Attorney General Yehuda Weinstein announced Thursday that the probe against Major General Uri Bar-Lev over alleged sexual assault will close, despite evidence supporting the petitioner Orly Innes' claims of assault.

"During the decision-making process with regards to the affair, Maj. Gen. Uri Bar-Lev requested, via his attorneys, to take full responsibility for his inappropriate behavior toward Innes, and expressed regret for harming her good name as a result of the various publications that followed the affair," the attorney general's office wrote in a statement.

"As part of taking responsibility Bar-Lev requested to apologize to Dr. Innes and also decided to resign from the police," a statement from Weinstein's office said, adding that "after the issues were presented before Innes, it was decided based on the police investigation unit's recommendation and the prosecution's position, that in light of the nature of the acts and the public and legal circumstances of the of the matter, there is no further justification to push forward with the proceedings and the attorney general orderedt o close the case."

In November 2010, Dr. Orly Innes accused Bar-Lev of forcing himself on her sexually after the two met during a police conference in Eilat two years ago. She also complained about then-Public Security Ministry director general Hagai Peleg who had overseen Cities Without Violence, the program that she coordinated as a consultant for the ministry. Among her complaints, Innes said that Peleg harassed her and even sexually harassed her. Peleg has denied her claims.

Bar-Lev, who was one of the leading candidates for commissioner of the Israel Police withdrew his candidacy last month and informed Weinstein that he was taking leave during the investigation.

Earlier this week, Innes filed a complaint with the police claiming that over the past two months, she had been the victim of harassment and attempts to frighten her.
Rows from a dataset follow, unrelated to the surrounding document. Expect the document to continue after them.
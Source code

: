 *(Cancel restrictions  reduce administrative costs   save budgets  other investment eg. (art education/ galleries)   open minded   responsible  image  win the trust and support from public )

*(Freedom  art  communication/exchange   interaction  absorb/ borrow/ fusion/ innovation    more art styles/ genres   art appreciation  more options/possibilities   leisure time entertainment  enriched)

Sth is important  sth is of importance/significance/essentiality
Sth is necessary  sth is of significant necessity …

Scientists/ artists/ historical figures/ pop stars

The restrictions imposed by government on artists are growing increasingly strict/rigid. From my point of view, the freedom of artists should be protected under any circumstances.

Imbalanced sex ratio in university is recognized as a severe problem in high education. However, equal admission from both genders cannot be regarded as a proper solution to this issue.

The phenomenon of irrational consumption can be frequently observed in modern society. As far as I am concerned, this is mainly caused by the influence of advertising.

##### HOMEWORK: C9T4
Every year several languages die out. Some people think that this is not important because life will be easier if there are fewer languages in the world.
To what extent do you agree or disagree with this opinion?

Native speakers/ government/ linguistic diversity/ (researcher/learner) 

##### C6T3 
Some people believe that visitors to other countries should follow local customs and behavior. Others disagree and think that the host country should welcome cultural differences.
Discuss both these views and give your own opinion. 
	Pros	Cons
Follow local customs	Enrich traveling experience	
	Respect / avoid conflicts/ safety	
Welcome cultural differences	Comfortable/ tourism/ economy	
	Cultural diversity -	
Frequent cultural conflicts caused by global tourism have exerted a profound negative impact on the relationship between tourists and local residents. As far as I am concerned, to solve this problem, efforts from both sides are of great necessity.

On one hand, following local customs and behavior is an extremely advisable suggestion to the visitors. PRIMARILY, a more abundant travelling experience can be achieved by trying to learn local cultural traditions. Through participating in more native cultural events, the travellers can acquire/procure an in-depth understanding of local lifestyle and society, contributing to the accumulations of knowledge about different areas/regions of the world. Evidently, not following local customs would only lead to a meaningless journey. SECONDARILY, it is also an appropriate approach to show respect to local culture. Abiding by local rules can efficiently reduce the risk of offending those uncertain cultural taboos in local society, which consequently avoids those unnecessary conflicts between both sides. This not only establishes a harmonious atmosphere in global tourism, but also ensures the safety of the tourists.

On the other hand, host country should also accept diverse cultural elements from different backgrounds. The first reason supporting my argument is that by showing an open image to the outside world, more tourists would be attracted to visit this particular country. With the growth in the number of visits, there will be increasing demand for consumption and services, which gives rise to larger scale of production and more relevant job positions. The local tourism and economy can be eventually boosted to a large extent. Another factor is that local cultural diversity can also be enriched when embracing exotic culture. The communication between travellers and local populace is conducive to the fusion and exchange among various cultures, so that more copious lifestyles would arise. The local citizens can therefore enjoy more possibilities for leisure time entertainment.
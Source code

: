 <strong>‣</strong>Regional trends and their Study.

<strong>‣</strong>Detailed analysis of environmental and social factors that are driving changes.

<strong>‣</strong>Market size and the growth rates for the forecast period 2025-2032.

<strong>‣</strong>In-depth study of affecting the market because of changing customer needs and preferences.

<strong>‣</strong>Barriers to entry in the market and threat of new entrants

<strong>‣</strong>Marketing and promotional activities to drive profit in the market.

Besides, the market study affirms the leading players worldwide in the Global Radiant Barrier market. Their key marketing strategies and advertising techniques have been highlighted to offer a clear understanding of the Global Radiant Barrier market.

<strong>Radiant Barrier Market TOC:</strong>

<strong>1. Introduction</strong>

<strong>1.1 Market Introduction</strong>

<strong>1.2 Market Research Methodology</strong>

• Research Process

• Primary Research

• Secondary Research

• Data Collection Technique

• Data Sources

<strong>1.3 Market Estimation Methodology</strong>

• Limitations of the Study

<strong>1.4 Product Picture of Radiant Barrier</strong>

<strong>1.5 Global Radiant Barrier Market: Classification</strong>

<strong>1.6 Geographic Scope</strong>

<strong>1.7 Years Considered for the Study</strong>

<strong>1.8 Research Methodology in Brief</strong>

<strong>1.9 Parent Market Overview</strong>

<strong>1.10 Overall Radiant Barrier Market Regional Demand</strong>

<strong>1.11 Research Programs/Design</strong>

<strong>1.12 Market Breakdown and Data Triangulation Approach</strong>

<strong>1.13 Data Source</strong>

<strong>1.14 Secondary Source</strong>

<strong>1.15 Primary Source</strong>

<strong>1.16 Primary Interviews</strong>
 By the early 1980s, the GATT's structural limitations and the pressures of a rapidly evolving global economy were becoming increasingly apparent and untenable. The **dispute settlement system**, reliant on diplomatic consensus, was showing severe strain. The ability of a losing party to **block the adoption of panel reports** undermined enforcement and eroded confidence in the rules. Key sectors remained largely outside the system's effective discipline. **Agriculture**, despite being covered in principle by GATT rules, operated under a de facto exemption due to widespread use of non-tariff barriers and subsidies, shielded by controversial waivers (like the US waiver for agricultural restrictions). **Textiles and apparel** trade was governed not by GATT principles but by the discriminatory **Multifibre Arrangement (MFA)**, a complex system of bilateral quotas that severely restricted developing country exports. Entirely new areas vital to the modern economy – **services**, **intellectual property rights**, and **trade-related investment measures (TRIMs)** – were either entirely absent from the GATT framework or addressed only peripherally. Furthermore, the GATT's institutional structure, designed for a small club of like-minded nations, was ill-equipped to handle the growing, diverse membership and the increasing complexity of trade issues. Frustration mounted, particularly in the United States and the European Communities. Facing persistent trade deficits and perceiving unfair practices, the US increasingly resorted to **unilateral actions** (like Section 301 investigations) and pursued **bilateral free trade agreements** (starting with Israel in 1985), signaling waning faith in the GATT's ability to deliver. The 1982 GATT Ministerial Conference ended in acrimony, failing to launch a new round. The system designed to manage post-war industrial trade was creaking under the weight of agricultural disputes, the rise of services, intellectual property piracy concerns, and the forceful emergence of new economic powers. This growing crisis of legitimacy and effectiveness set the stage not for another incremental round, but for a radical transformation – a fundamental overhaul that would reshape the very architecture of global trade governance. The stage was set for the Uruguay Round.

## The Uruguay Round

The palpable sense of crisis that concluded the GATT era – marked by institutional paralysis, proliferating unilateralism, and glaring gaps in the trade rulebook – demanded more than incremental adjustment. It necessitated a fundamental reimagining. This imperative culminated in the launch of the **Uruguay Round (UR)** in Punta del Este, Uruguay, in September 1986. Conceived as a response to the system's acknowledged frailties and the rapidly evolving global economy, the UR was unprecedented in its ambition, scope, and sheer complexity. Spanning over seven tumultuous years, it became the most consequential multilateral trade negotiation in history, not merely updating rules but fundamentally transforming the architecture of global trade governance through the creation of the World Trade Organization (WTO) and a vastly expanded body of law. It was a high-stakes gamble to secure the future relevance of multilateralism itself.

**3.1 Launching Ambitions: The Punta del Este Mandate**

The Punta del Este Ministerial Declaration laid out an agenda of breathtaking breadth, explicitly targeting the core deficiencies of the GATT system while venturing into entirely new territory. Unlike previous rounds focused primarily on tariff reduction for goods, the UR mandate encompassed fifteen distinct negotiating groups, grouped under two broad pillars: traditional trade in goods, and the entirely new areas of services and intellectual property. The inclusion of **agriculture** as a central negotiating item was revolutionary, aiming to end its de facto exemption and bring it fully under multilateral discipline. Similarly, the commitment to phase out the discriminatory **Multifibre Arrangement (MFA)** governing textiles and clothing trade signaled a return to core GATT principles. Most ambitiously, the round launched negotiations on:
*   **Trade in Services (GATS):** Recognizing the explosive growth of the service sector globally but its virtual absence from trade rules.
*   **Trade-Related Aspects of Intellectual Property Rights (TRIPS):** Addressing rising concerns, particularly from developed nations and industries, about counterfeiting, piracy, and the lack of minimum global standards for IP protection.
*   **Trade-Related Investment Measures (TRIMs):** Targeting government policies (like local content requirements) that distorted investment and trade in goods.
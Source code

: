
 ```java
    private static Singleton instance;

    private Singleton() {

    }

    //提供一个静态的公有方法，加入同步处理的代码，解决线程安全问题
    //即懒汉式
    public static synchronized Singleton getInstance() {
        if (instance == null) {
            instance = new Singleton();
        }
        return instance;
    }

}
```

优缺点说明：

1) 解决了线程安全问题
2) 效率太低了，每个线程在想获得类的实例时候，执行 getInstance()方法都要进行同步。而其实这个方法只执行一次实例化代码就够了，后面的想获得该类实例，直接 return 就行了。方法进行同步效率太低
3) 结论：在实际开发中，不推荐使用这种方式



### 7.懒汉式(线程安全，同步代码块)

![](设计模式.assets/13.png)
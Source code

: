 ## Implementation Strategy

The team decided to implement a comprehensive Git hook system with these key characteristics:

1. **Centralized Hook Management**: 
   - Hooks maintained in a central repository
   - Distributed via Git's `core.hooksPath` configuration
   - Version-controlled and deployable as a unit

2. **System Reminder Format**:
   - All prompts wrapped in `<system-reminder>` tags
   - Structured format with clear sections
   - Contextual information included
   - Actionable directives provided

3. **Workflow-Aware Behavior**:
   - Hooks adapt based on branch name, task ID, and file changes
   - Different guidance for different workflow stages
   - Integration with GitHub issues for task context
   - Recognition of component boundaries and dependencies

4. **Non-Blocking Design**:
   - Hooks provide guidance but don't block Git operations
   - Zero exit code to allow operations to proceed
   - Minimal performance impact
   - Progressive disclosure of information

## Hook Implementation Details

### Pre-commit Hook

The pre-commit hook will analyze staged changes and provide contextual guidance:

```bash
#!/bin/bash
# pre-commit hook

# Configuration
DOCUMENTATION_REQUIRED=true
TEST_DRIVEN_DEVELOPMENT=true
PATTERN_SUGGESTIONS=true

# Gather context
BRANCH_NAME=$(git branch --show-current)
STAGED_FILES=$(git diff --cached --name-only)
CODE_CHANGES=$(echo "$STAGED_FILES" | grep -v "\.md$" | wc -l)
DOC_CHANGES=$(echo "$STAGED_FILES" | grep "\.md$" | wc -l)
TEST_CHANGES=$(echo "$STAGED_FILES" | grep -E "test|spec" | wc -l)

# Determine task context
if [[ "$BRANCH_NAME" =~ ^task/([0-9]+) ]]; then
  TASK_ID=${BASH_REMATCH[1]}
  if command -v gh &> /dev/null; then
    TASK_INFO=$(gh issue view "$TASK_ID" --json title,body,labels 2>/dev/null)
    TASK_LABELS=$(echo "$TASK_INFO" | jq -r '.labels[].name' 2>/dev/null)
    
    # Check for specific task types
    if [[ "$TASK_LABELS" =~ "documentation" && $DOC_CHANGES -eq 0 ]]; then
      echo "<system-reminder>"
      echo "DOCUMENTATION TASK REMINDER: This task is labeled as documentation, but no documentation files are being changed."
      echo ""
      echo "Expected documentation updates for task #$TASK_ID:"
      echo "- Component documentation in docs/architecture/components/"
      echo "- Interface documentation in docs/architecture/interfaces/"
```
Innes said that part of the efforts to scare her included the breaking into of her car and the theft of a bag containing personal documents. She also claimed that in recent months, she sensed that she was under surveillance.

Innes has reportedly told people close to her that she feels that she is in real danger and fears that she may be harmed. She refused however, when contacted yesterday by Haaretz, to make any comment on her complaints to the police.